The PPIC is at it again

In her 2007 book The Shock Doctrine: The Rise of Disaster Capitalism, journalist Naomi Klein traces a pattern in which economic “shock therapy” is used to gain control for large-scale corporate enterprises when the public is disoriented by wars, terrorist attacks, or natural disasters. Klein’s book reads like a catalog of situations in which corporate interests have waited in the wings and set the stage to take advantage of some kind of disaster.

For the past five years, the Public Policy Institute of California (PPIC) has been setting the stage that way for southern Central Valley agribusiness to profit from a predicted disaster in the Delta. Nothing would serve their purposes as well as a flood or seismic event that gave them a clean slate in the Delta. And if they can’t have the disaster itself, threatening the public with disaster can work almost as well.

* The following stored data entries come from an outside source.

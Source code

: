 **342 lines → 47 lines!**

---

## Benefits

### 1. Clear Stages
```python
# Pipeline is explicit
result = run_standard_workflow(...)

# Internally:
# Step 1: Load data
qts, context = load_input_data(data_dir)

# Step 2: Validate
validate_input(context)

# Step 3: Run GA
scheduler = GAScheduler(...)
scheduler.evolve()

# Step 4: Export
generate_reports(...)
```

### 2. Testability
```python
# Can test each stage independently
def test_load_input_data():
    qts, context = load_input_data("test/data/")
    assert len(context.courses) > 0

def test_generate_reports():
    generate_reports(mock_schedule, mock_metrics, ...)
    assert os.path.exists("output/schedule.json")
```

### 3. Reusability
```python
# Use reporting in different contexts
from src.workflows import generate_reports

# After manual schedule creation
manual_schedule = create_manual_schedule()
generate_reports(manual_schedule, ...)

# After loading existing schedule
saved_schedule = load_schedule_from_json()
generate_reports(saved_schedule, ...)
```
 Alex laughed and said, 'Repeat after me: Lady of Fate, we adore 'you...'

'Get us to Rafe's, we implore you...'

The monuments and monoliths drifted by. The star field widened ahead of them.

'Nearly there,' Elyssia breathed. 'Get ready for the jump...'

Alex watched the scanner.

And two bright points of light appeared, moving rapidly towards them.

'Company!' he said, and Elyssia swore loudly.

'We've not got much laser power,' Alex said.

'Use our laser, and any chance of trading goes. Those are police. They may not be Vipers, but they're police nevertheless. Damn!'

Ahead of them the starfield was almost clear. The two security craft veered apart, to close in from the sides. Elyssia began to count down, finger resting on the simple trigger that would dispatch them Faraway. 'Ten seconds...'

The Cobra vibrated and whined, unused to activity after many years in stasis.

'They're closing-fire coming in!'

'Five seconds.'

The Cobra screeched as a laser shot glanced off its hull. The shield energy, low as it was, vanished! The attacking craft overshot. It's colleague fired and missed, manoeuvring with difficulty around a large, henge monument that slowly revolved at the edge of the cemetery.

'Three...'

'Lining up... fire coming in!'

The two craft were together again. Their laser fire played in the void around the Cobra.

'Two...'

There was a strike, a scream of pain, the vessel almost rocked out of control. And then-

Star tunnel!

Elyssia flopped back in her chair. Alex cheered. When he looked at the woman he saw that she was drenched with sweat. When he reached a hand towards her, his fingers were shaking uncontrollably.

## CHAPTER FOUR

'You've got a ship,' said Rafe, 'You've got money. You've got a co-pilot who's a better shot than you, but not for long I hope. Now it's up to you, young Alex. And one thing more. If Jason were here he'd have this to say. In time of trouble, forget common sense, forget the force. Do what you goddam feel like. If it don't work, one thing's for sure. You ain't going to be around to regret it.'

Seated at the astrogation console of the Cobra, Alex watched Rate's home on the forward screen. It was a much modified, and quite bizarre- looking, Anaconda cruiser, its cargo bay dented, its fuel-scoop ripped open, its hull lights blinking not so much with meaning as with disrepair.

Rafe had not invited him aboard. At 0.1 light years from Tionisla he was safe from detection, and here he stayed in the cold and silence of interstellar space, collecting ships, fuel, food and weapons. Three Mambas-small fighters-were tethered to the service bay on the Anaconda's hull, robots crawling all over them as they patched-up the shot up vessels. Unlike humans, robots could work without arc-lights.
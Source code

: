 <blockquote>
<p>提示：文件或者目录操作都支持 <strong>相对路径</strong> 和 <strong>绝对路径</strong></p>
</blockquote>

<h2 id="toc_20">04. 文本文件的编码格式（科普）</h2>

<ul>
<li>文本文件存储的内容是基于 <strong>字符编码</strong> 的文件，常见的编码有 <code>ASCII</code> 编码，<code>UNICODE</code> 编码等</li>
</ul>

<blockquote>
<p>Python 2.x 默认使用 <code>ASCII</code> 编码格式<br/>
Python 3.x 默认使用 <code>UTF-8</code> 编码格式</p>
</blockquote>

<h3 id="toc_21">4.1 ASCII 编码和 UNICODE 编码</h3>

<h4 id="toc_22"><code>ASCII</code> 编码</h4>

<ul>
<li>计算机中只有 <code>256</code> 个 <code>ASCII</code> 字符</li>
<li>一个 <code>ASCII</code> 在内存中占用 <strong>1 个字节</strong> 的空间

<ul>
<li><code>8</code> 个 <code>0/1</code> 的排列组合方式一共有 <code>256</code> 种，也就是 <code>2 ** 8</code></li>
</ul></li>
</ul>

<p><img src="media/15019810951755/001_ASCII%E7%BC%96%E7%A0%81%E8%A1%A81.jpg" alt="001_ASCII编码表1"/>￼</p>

Now the PPIC is at it again, cherry-picking data and misrepresenting facts to support a major transformation of the Delta benefitting people who want water somewhere else.

As usual, their latest report, “Transitions for the Delta Economy,” is presented as an academic project, funded by The Watershed Science Center at UC Davis. But there’s some laundering going on here. Page 62 of the report explains that the study was paid for by the Delta Solutions program funders, which once again includes the Stephen Bechtel Foundation, Resources Legacy Fund, and the David and Lucile Packard Foundation.

So it seems this time rather than checks going directly to PPIC from these pro-peripheral canal foundations, checks floated through the University and then to PPIC.  Restore the Delta believes this is a worsening scenario because the average person will simply believe that the study was financed by an unbiased educational institution without a hidden agenda. And if there is nothing to hide, then why aren’t the funders on the cover?